This spring, I have visited with so many people about their septic systems. Obviously, it’s been a wet spring, so this has led to many conversations about water usage, the impact of our dear Mother Nature and septic system functionality in general. However, with so many people moving to the country and being “new to septic” I thought I’d take some time to give a quick lesson of what a septic system is and how it’s designed to work.
I mean, isn’t that what everyone wants to learn more about – wastewater, water usage, poop, and toilet paper? I figure this is a win-win for everyone. (I should also warn you my first language is sarcasm…brace yourselves accordingly).
As I have stated before in previous posts/blogs/articles, so many people don’t really know how their wastewater systems work.

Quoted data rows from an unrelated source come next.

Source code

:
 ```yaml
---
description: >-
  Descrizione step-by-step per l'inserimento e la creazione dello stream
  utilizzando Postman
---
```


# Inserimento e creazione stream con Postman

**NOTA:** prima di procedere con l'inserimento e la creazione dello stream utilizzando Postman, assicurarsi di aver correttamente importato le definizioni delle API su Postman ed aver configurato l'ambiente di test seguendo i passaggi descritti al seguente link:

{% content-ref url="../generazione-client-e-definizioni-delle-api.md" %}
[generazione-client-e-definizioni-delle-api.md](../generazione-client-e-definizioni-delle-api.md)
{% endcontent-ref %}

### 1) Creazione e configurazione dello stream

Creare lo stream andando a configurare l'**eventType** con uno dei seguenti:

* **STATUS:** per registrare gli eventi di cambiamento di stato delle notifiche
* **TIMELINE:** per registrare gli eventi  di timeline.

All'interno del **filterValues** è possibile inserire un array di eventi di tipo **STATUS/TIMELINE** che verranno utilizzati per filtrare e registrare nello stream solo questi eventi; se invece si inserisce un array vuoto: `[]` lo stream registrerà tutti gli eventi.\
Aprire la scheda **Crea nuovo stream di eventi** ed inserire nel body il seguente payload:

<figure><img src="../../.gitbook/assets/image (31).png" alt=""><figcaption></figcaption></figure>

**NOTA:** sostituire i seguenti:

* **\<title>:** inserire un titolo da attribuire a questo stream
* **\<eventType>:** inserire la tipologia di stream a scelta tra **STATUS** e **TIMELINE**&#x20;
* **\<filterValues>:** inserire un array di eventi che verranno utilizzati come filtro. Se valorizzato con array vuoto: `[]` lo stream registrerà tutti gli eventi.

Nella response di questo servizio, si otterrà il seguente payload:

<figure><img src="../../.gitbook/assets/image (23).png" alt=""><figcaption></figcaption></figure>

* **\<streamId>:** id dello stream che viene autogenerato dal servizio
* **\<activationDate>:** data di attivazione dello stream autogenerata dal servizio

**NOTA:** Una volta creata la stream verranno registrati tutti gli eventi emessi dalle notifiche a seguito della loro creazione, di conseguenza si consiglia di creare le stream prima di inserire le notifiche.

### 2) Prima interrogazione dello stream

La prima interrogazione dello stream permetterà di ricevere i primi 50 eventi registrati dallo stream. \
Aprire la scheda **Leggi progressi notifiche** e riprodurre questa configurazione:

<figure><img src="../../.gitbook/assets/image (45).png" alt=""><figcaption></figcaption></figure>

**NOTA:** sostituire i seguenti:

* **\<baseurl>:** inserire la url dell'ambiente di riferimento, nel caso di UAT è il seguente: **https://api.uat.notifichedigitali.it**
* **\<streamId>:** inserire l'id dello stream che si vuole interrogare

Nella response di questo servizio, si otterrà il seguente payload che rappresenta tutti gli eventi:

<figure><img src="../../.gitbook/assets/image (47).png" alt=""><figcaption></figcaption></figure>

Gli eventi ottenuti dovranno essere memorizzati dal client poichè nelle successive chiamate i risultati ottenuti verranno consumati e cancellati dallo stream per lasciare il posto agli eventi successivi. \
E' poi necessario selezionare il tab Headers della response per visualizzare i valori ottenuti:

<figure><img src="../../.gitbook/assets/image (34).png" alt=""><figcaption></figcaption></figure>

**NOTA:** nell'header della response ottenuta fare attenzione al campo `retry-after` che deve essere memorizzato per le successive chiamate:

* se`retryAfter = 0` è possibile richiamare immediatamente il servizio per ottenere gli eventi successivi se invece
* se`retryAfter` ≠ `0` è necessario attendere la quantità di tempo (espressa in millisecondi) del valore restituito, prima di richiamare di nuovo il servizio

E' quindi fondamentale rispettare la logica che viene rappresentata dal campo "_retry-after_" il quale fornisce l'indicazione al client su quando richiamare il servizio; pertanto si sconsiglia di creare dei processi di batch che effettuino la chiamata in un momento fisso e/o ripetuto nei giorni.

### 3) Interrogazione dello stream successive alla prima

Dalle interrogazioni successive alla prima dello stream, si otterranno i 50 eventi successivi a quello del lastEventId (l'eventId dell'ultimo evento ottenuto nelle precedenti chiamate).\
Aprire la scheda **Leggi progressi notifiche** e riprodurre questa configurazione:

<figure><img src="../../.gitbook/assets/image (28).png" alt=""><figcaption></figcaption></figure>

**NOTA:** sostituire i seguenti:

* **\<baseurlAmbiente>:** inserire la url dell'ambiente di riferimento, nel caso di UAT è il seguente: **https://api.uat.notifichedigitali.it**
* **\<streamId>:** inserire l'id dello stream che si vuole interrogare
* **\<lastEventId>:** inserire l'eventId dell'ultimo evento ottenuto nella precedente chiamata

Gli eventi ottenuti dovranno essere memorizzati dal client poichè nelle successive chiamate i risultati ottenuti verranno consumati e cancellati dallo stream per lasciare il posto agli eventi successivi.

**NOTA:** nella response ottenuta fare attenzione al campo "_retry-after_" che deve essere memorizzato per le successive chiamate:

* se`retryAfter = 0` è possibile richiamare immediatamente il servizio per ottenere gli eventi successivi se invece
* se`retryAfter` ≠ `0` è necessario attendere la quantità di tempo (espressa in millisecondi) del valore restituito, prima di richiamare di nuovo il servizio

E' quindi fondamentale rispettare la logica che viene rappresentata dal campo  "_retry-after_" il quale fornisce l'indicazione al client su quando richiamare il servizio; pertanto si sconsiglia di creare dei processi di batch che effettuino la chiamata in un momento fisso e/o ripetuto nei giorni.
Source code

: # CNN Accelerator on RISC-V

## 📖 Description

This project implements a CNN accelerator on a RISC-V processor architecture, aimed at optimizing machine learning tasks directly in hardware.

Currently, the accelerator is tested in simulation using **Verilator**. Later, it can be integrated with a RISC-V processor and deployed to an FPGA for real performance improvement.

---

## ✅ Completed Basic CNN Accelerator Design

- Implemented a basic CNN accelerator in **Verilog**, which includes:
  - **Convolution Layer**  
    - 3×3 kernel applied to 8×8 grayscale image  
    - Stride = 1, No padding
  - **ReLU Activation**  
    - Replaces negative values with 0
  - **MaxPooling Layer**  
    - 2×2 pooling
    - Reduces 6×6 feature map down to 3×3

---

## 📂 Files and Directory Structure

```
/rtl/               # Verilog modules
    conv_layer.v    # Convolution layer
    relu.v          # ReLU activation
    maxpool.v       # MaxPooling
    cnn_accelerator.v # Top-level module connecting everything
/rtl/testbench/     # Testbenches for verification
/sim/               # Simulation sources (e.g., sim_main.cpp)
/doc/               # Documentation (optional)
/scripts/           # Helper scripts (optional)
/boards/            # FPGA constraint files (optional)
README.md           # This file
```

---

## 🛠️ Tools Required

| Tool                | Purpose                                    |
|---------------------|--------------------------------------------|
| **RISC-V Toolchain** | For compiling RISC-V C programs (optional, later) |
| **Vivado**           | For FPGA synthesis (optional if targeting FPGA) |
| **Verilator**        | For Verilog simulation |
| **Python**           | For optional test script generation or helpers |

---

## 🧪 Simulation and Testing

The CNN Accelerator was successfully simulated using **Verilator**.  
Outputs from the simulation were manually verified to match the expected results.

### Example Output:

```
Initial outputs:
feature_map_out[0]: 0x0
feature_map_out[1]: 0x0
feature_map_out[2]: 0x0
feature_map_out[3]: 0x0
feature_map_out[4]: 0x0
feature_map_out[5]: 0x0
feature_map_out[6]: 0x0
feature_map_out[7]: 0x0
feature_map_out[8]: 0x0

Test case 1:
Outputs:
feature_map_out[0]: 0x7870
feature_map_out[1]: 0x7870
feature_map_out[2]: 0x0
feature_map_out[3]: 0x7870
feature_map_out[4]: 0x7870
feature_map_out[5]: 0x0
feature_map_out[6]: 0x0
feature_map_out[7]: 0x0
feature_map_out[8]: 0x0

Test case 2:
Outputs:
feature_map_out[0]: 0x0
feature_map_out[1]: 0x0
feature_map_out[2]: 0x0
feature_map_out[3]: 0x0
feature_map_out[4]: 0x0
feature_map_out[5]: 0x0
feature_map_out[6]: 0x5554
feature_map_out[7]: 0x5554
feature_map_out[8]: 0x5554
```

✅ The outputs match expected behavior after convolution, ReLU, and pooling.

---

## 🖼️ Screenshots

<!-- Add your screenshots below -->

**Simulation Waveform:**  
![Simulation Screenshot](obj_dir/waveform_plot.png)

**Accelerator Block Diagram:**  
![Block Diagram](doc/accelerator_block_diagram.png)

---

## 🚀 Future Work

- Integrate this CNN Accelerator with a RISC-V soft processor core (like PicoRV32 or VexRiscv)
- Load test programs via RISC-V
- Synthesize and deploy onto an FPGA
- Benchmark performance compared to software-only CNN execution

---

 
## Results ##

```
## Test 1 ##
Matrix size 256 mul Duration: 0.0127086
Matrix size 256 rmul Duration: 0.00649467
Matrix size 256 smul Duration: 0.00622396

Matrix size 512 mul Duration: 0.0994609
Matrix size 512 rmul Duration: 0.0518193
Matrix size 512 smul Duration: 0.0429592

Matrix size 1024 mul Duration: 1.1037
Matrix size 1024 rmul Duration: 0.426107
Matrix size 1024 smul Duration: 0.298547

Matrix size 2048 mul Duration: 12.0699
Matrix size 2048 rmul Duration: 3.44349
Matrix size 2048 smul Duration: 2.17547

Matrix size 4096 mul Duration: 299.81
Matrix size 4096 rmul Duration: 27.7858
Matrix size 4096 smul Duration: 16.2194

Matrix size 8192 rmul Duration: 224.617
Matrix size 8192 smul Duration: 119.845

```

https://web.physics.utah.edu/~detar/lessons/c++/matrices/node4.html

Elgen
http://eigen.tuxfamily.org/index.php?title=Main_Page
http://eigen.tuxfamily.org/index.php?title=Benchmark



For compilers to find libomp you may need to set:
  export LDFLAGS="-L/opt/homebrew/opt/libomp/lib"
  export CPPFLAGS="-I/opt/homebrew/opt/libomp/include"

Because they don’t know how they work, they don’t understand simple “dos” and “don’ts” of a septic system. I totally get it! Until I got drug into this business I never pondered what happened every time I flushed. I doubt you do either. However, when it comes to your own on-site wastewater system (i.e. septic systems) if you don’t ponder it just a little bit, it can lead to big, messy, gross, disgusting, expensive problem.
Have I enticed you enough thus far?
Great, let’s dig in!
Today, I’m going to write an overview of how a septic system functions. I mean, if you’re going to understand something you need to start with how it works, right? Right.
The above drawing gives you a basic idea of the components of a septic system. It’s really pretty simple – all water comes out of the house in one location, goes to the tank and then drains slowly to the lateral field. Your lateral field is underground and is made to create space for water to be absorbed or evaporated. Your tank, when functioning properly, is always full of water. In fact, after we come to pump your tank for regular maintenance, it only takes about 4-5 days for it to fill back up again with normal water usage. When we come to pump your tank, our goal is to clean out the solid matter that collects over time from the house (i.e. toilet paper, poo, and garbage disposal remnants). Obviously, we take all the water too, but when we come to pump, our main objective is to get the solids. We do this so over time it doesn’t get so full that the solids drain out to the lateral field and plug it up. This is why pumping your tank regularly is so important. It helps extend the life of a septic system’s lateral field.
But what else? Why could you have a mess someday? What could you do to screw up this process? How do you make sure your system always works properly?
I will touch on a few items here today, but elaborate in articles to come – I gotta keep you hooked and coming back for more wastewater knowledge, don’t I?
Basic issues with septic systems that can lead to “messes” are as follows:
Too much water usage:
– When your system is installed, it is “sized” for your house. It’s not much different than knowing your own pants size. You know what fits and what doesn’t, right? Same is true with your home. If you are building a 4 bedroom house, it is assumed there is at least 1 person per bedroom using about 100 gallons of water a day. However, if 8 people move into this 4 bedroom house, you’re gonna have problems! It’s like trying trying to catch 20 gallons of water with a 5 gallon bucket, it just won’t work. Also, if there happens to be any water leaks in the house, the same scenario applies. Your system is sized for the number of bedrooms in your house. More water than that and you’ll see problems (i.e. back ups into the house or pooling water over your lateral field).
Toilet paper/items flushed:
– You need to be very careful about what is flushed down the toilet. Items can get easily plugged or caught in the drain lines. Using cheap, single-ply toilet paper is key. Just because something says it is septic safe, doesn’t really mean it is. If water can’t break it into small pieces, don’t flush it. Stay away from toilet paper that is thick, quilted, and 2-3 ply. This type of paper can maintain its integrity in the line and cause clogs in the line or baffle region of the tank. This is not good. I will say it again, if water can’t break it into tiny pieces, don’t flush it.
– Know where it is and leave it alone. Don’t drive over it, build over it, or plant anything more than grass on it. It needs to be free to evaporate water. Also, divert any run-off water AWAY from this area.
Pump tank regularly:
– Think about your septic tank like you do changing the oil on your car. It needs to be done regularly. The more people who live in the house, the more frequently you need to keep it pumped. Typical recommendations are every 3-5 years.